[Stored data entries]
--- START ---
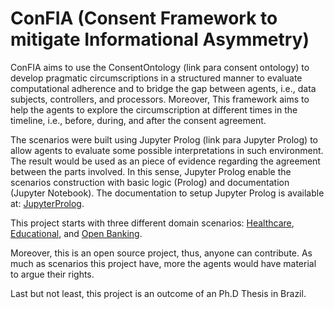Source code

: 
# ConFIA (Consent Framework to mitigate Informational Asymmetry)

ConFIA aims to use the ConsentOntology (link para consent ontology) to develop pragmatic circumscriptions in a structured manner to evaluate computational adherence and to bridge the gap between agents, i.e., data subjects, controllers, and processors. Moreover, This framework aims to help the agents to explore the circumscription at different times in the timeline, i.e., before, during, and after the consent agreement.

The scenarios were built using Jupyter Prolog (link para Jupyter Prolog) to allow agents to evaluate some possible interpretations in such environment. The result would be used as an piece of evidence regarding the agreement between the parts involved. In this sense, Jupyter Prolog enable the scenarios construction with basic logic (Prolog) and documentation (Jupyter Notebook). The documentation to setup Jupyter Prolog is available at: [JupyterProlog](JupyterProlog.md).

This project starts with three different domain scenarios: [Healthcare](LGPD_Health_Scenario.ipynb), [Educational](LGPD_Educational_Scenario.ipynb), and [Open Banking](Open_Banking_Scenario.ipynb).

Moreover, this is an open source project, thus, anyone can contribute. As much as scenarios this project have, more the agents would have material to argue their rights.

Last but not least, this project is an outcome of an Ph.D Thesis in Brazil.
--- END ---
--- START ---
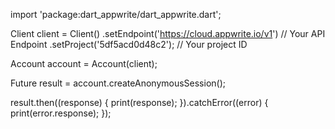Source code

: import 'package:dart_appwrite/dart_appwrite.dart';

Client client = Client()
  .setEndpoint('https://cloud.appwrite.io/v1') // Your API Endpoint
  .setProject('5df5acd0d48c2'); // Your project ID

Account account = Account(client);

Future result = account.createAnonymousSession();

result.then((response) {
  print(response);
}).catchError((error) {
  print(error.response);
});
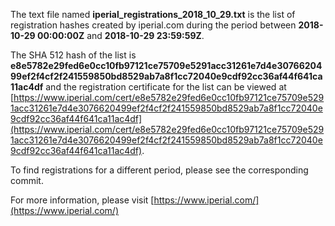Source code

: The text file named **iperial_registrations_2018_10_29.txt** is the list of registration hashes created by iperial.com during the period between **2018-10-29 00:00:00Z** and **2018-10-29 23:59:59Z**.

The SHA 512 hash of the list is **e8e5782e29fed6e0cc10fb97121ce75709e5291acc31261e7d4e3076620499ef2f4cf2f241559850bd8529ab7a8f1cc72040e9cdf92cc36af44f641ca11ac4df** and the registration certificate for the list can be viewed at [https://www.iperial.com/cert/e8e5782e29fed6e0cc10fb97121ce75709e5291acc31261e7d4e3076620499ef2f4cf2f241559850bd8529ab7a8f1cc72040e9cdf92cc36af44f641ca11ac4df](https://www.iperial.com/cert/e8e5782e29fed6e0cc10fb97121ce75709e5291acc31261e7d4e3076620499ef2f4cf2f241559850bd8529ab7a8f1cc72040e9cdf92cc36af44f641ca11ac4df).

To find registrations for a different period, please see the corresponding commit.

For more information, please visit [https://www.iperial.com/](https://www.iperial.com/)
--- END ---
TASK INSTRUCTIONS:
What lines above contain the word "iperial"? Please copy each one.

OUTPUT FOR THIS TASK:
: The text file named **iperial_registrations_2018_10_29.txt** is the list of registration hashes created by iperial.com during the period between **2018-10-29 00:00:00Z** and **2018-10-29 23:59:59Z**.
The SHA 512 hash of the list is **e8e5782e29fed6e0cc10fb97121ce75709e5291acc31261e7d4e3076620499ef2f4cf2f241559850bd8529ab7a8f1cc72040e9cdf92cc36af44f641ca11ac4df** and the registration certificate for the list can be viewed at [https://www.iperial.com/cert/e8e5782e29fed6e0cc10fb97121ce75709e5291acc31261e7d4e3076620499ef2f4cf2f241559850bd8529ab7a8f1cc72040e9cdf92cc36af44f641ca11ac4df](https://www.iperial.com/cert/e8e5782e29fed6e0cc10fb97121ce75709e5291acc31261e7d4e3076620499ef2f4cf2f241559850bd8529ab7a8f1cc72040e9cdf92cc36af44f641ca11ac4df).
For more information, please visit [https://www.iperial.com/](https://www.iperial.com/)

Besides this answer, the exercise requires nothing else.